The world is changing fast and to keep up you need local knowledge with global context.
By Nick Hodgson
“Made in China”. The disappointment most people feel when reading that label on product recently purchased is almost palpable. Or it used to be at least. These days there are some really exciting products coming out of China that are not only top quality, but often class leading. Particularly prevalent in the tech industry with companies like Huawei, DJI and Lenovo blazing trails in their respective industries, not to mention relative newcomers like Xiaomi making huge headway into the market, offering high quality products at affordable prices. People take a long time to put their faith in a brand and it’s quite obvious that the association of a brand to a country plays a big part in this too. On the automotive side you’ve undoubtedly heard such generalisations as “German build quality” or “Italian Styling”. French manufacturers still struggle with the perception of being unreliable across the board, regardless of the truth in the matter. So really it’s quite a testament to the concerted effort Chinese manufacturers have shown in order to turn perceptions around.
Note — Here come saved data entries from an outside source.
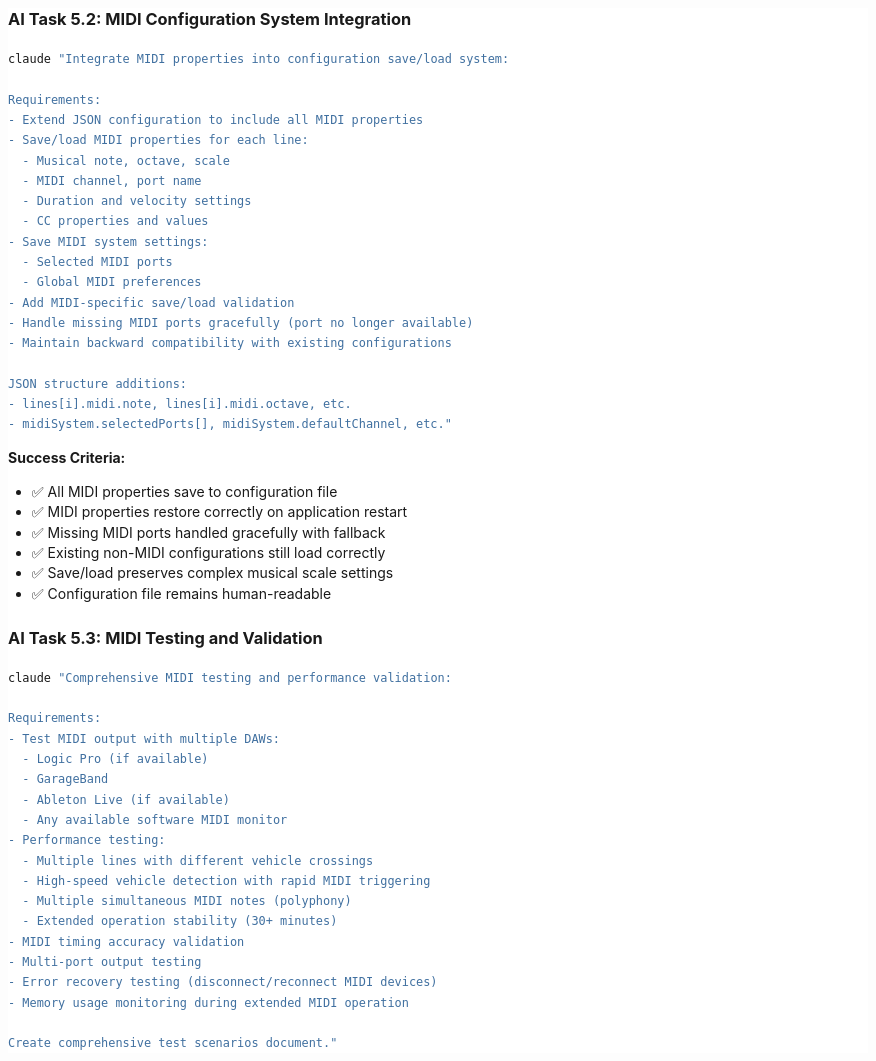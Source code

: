 ### **AI Task 5.2: MIDI Configuration System Integration**
```bash
claude "Integrate MIDI properties into configuration save/load system:

Requirements:
- Extend JSON configuration to include all MIDI properties
- Save/load MIDI properties for each line:
  - Musical note, octave, scale
  - MIDI channel, port name
  - Duration and velocity settings
  - CC properties and values
- Save MIDI system settings:
  - Selected MIDI ports
  - Global MIDI preferences
- Add MIDI-specific save/load validation
- Handle missing MIDI ports gracefully (port no longer available)
- Maintain backward compatibility with existing configurations

JSON structure additions:
- lines[i].midi.note, lines[i].midi.octave, etc.
- midiSystem.selectedPorts[], midiSystem.defaultChannel, etc."
```

**Success Criteria:**
- ✅ All MIDI properties save to configuration file
- ✅ MIDI properties restore correctly on application restart
- ✅ Missing MIDI ports handled gracefully with fallback
- ✅ Existing non-MIDI configurations still load correctly
- ✅ Save/load preserves complex musical scale settings
- ✅ Configuration file remains human-readable

### **AI Task 5.3: MIDI Testing and Validation**
```bash
claude "Comprehensive MIDI testing and performance validation:

Requirements:
- Test MIDI output with multiple DAWs:
  - Logic Pro (if available)
  - GarageBand
  - Ableton Live (if available)
  - Any available software MIDI monitor
- Performance testing:
  - Multiple lines with different vehicle crossings
  - High-speed vehicle detection with rapid MIDI triggering
  - Multiple simultaneous MIDI notes (polyphony)
  - Extended operation stability (30+ minutes)
- MIDI timing accuracy validation
- Multi-port output testing
- Error recovery testing (disconnect/reconnect MIDI devices)
- Memory usage monitoring during extended MIDI operation

Create comprehensive test scenarios document."
```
With that in mind, the Landwind 5 is a true throwback to old school Chinese products. Sure it’s on the cheap side, with the flagship “AT 4×2 Flagship + Interactive Touch Screen” model coming in at a shade over R300,000, but it’s really disappointing to be reliving the old days where price was the only selling point. Alright maybe it’s not the only selling point, the 2L turbocharged engine actually produces a respectable 140KW and 250Nm of torque and gives the Landwind 5 more than enough grunt for most situations.
It’s just a pity the automatic gearbox coupled to our test model seems to have a mind entirely of it’s own. Approaching a hill you’ll put your foot down to encourage the ascent of said hill, yet nothing will happen, the Landwind 5 still pretty convinced that cruising gear is what we’re going to need here. So you push a bit harder on the accelerator just in case the vehicles attention was elsewhere and needed stronger encouragement. Still nothing. Alright fine, I’m now actually going to start holding people up on the highway, time to floor it. After a long pause the gearbox suddenly springs to life, changes down somewhere in the region of 18 gears and the Landwind is off like a shot, shocking all inside it, including the driver who just wanted to maintain the 120kph they were originally doing on the N1 towards Pretoria. Quite sure this is also the reason for pretty poor fuel consumption, which was over 10l/100km on the open road.
To be sure there are other cars that I’ve driven in my time that have had similar problems, but unfortunately this is just indicative of the Landwind 5 and the obvious ambivalence towards making a quality vehicle. The boot for example opens on the strongest and slowest hydraulics I’ve ever come across, meaning you have to wait an age for it to open and also have qualified for the world’s strongest man competition in order to close it. The Bluetooth system requires manually reconnecting each time you step on board. The radio could barely pick up the most popular and widespread of radio stations, and if you get fed up with this like I did you’ll quickly find that playing music over Bluetooth results in a constant hissing noise from the sound system.
The worst part though was the hazard lights that are used for absolutely everything. Open your door with the key in the ignition and the hazards come on. Get home late at night after a long day at work and opening the boot to grab the shopping leads to a migraine inducing blast of the hazards while you desperately scramble around, now mostly blind, for the ingredients to that delicious lasagna you’d planned to make.
These foibles could have been forgiven ten years ago when many of these features, that today are standard, were being perfected and worked out. The SUV market is absolutely chock full of excellent vehicles from a variety of well established manufacturers and it’s no surprise considering the segment is practically the only growing one within the country right now. So with that in mind I really don’t understand who out there is going to put up with a vehicle that has so many annoyances to it. In fact, I find it rather insulting that we should have such a terrible vehicle thrust upon us and I can only think that the only people who buy one are those who accidentally wander into a dealership and buy it on the spot without taking the Landwind 5 for a test drive, let alone bothering to check out any of the competition.